To simulate mutation that may occur during reproduction, you will roll the dice for each offspring that a LEGO organism produces.
Each roll of the dice represents a reproductive event. Repeat this for the number of offspring the individual will reproduce. (Remember: one matching brick produces one offspring, two matching bricks produces two offspring, and three matching bricks produce three offspring.) After each generation is produced, record the color frequencies in Table 3. Do NOT include parents in each new generation.
If you roll a 1, 2, or 3, there may be a mutation for that offspring. If you roll a 4, 5, or 6, there is NO mutation. A roll of 1 indicates a possible mutation at the top position, a roll of 2 indicates the middle position, and a roll of 3 indicates the bottom position. The specific mutation is determined by drawing a color from the bag. For example, if you roll a 1 and draw a red brick, you would change the top position of the offspring to red. Always return the drawn brick to the bag, and use a brick from the sorted piles to represent the mutation in the organism.
Only the new organisms that at least partially match one of the colors of the background will survive. (Remember, they are free to migrate from one color to the next.) So remove any organisms that do not have at least one brick with one of the colors. Record these removals as deaths in Table 4.
Repeat this procedure for three additional generations. Record color frequency in Table 3 and deaths in Table 4 for each new generation. Remember, parents should not be included in the next generation. Q4.
Part B: Physical Separation of Population
Imagine that after several generations (Part A), a natural disaster occurs that divides the population. With this new physical barrier, the separated populations can no longer migrate between the two different colored backgrounds. Follow Step 1 below to simulate the natural disaster.
Make sure all remaining LEGO organisms are on your construction paper set. Slowly pull the papers apart, allowing the LEGO organisms to stay on one of the papers. Once this has occurred, the LEGO organism must stay on the paper they are on; they cannot move to the other paper because the separation of the paper is a physical barrier for the organisms. Our organisms reproduce asexually, but the ability to sexually reproduce is common in nature. Q5.
Now an organism can only be camouflaged by one color; specifically, it must match the color of the environment (paper) it got stuck on after the disaster. If it does not have at least one brick that matches the environment it is on now, it will be easily spotted by predators and die before reproducing. Q6.

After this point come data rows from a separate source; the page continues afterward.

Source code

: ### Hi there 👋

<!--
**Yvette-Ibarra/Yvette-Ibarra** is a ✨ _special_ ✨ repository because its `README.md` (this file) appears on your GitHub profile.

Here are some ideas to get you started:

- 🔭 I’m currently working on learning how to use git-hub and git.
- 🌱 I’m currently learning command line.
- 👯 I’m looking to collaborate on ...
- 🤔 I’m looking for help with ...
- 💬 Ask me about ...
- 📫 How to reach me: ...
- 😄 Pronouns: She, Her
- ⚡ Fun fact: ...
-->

Your separated populations will continue to mutate and reproduce in their isolated environment following the protocol in Part A. Q7.
Simulate two more generations for each organism on its isolated environment, following the same rules as above in Part A. Record your results in the Tables 5–7. Q8–Q11.
Part C: What If?
In this part you will test one of the predictions that you made at the end of Part B by altering the conditions of the simulation (population size, mutation rate, strength of selection, etc.). Q12. Now, carry out the simulation and test your prediction. Record the results in Tables 8–9. Q13.